(DATA PROVIDED)
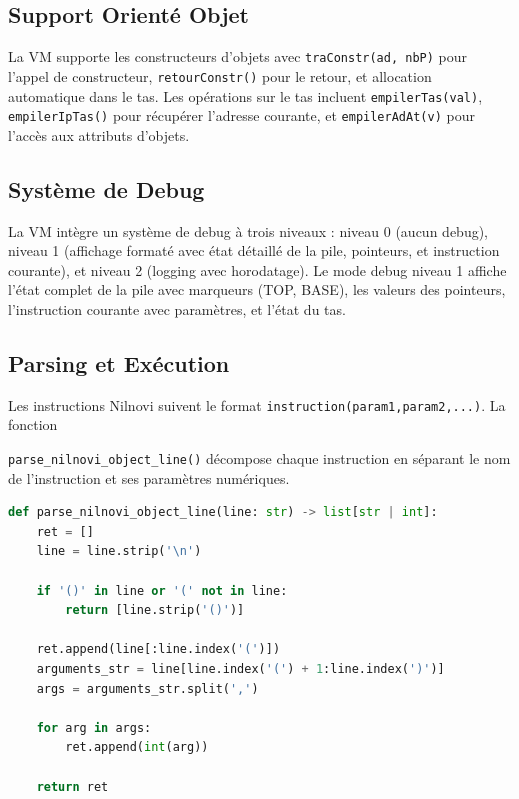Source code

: \documentclass[a4paper, 12pt]{article}
\begin{document}
    \subsection{Support Orienté Objet}

    La VM supporte les constructeurs d'objets avec \texttt{traConstr(ad, nbP)} pour l'appel de constructeur, \texttt{retourConstr()} pour le retour, et allocation automatique dans le tas. Les opérations sur le tas incluent \texttt{empilerTas(val)}, \texttt{empilerIpTas()} pour récupérer l'adresse courante, et \texttt{empilerAdAt(v)} pour l'accès aux attributs d'objets.

    \subsection{Système de Debug}

    La VM intègre un système de debug à trois niveaux : niveau 0 (aucun debug), niveau 1 (affichage formaté avec état détaillé de la pile, pointeurs, et instruction courante), et niveau 2 (logging avec horodatage). Le mode debug niveau 1 affiche l'état complet de la pile avec marqueurs (TOP, BASE), les valeurs des pointeurs, l'instruction courante avec paramètres, et l'état du tas.

    \subsection{Parsing et Exécution}

    Les instructions Nilnovi suivent le format \texttt{instruction(param1,param2,...)}. La fonction 

    \texttt{parse\_nilnovi\_object\_line()} décompose chaque instruction en séparant le nom de l'instruction et ses paramètres numériques. 

    \begin{lstlisting}[caption=Parsing d'instruction,language=python, xleftmargin=20pt]
def parse_nilnovi_object_line(line: str) -> list[str | int]:
    ret = []
    line = line.strip('\n')
    
    if '()' in line or '(' not in line:
        return [line.strip('()')]
    
    ret.append(line[:line.index('(')])
    arguments_str = line[line.index('(') + 1:line.index(')')]
    args = arguments_str.split(',')
    
    for arg in args: 
        ret.append(int(arg))
    
    return ret \end{lstlisting}
\end{document}
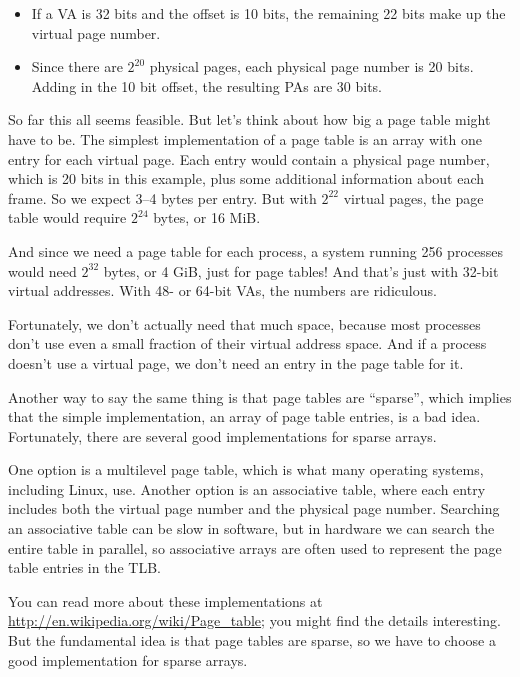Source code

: \documentclass[12pt]{book}
\begin{document}
{\begin{itemize}
\item If a VA is 32 bits and the offset is 10 bits, the remaining
  22 bits make up the virtual page number.

\item Since there are $2^{20}$ physical pages, each physical page
  number is 20 bits.  Adding in the 10 bit offset, the resulting
  PAs are 30 bits.

\end{itemize}

So far this all seems feasible.  But let's think about how big a page
table might have to be.  The simplest implementation of a page
table is an array with one entry for each virtual page.
Each entry would contain a physical page number, which is 20 bits
in this example, plus some additional information about each
frame.  So we expect 3--4 bytes per entry.  But with $2^{22}$ virtual pages,
the page table would require $2^{24}$ bytes, or 16 MiB.

And since we need a page table for each process, a system running
256 processes would need $2^{32}$ bytes, or 4 GiB, just for page tables!
And that's just with 32-bit virtual addresses.  With 48- or 64-bit
VAs, the numbers are ridiculous.

Fortunately, we don't actually need that much space, because
most processes don't use even a small fraction of their
virtual address space.  And if a process doesn't use a virtual
page, we don't need an entry in the page table for it.

Another way to say the same thing is that page tables are ``sparse'',
which implies that the simple implementation, an array of page
table entries, is a bad idea.  Fortunately, there are several
good implementations for sparse arrays.

One option is a multilevel page table, which is what many operating
systems, including Linux, use.  Another option is an associative table, where each entry includes both the virtual page number and the physical page number.  Searching an associative table can be slow in software, but in hardware we
can search the entire table in parallel, so associative arrays are
often used to represent the page table entries in the TLB.

You can read more about these implementations at
\url{http://en.wikipedia.org/wiki/Page_table}; you might find the
details interesting.  But the fundamental idea is that page tables are
sparse, so we have to choose a good implementation for sparse arrays.

}
\end{document}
(End DATA PROVIDED)
• **TASK REQUIREMENTS**:
Set down every entry above exactly as written. Leave out all pictures.

• **THE COMPLETED TASK**:
Source code

: \documentclass[a4paper, 12pt]{article}
\begin{document}
    \subsection{Support Orienté Objet}

    La VM supporte les constructeurs d'objets avec \texttt{traConstr(ad, nbP)} pour l'appel de constructeur, \texttt{retourConstr()} pour le retour, et allocation automatique dans le tas. Les opérations sur le tas incluent \texttt{empilerTas(val)}, \texttt{empilerIpTas()} pour récupérer l'adresse courante, et \texttt{empilerAdAt(v)} pour l'accès aux attributs d'objets.

    \subsection{Système de Debug}

    La VM intègre un système de debug à trois niveaux : niveau 0 (aucun debug), niveau 1 (affichage formaté avec état détaillé de la pile, pointeurs, et instruction courante), et niveau 2 (logging avec horodatage). Le mode debug niveau 1 affiche l'état complet de la pile avec marqueurs (TOP, BASE), les valeurs des pointeurs, l'instruction courante avec paramètres, et l'état du tas.

    \subsection{Parsing et Exécution}

    Les instructions Nilnovi suivent le format \texttt{instruction(param1,param2,...)}. La fonction 

    \texttt{parse\_nilnovi\_object\_line()} décompose chaque instruction en séparant le nom de l'instruction et ses paramètres numériques. 

    \begin{lstlisting}[caption=Parsing d'instruction,language=python, xleftmargin=20pt]
def parse_nilnovi_object_line(line: str) -> list[str | int]:
    ret = []
    line = line.strip('\n')
    
    if '()' in line or '(' not in line:
        return [line.strip('()')]
    
    ret.append(line[:line.index('(')])
    arguments_str = line[line.index('(') + 1:line.index(')')]
    args = arguments_str.split(',')
    
    for arg in args: 
        ret.append(int(arg))
    
    return ret \end{lstlisting}
\end{document}
Source code

: \documentclass[12pt]{book}
\begin{document}
{\begin{itemize}
\item If a VA is 32 bits and the offset is 10 bits, the remaining
  22 bits make up the virtual page number.

\item Since there are $2^{20}$ physical pages, each physical page
  number is 20 bits.  Adding in the 10 bit offset, the resulting
  PAs are 30 bits.

\end{itemize}

So far this all seems feasible.  But let's think about how big a page
table might have to be.  The simplest implementation of a page
table is an array with one entry for each virtual page.
Each entry would contain a physical page number, which is 20 bits
in this example, plus some additional information about each
frame.  So we expect 3--4 bytes per entry.  But with $2^{22}$ virtual pages,
the page table would require $2^{24}$ bytes, or 16 MiB.

And since we need a page table for each process, a system running
256 processes would need $2^{32}$ bytes, or 4 GiB, just for page tables!
And that's just with 32-bit virtual addresses.  With 48- or 64-bit
VAs, the numbers are ridiculous.

Fortunately, we don't actually need that much space, because
most processes don't use even a small fraction of their
virtual address space.  And if a process doesn't use a virtual
page, we don't need an entry in the page table for it.

Another way to say the same thing is that page tables are ``sparse'',
which implies that the simple implementation, an array of page
table entries, is a bad idea.  Fortunately, there are several
good implementations for sparse arrays.

One option is a multilevel page table, which is what many operating
systems, including Linux, use.  Another option is an associative table, where each entry includes both the virtual page number and the physical page number.  Searching an associative table can be slow in software, but in hardware we
can search the entire table in parallel, so associative arrays are
often used to represent the page table entries in the TLB.

You can read more about these implementations at
\url{http://en.wikipedia.org/wiki/Page_table}; you might find the
details interesting.  But the fundamental idea is that page tables are
sparse, so we have to choose a good implementation for sparse arrays.

}
\end{document}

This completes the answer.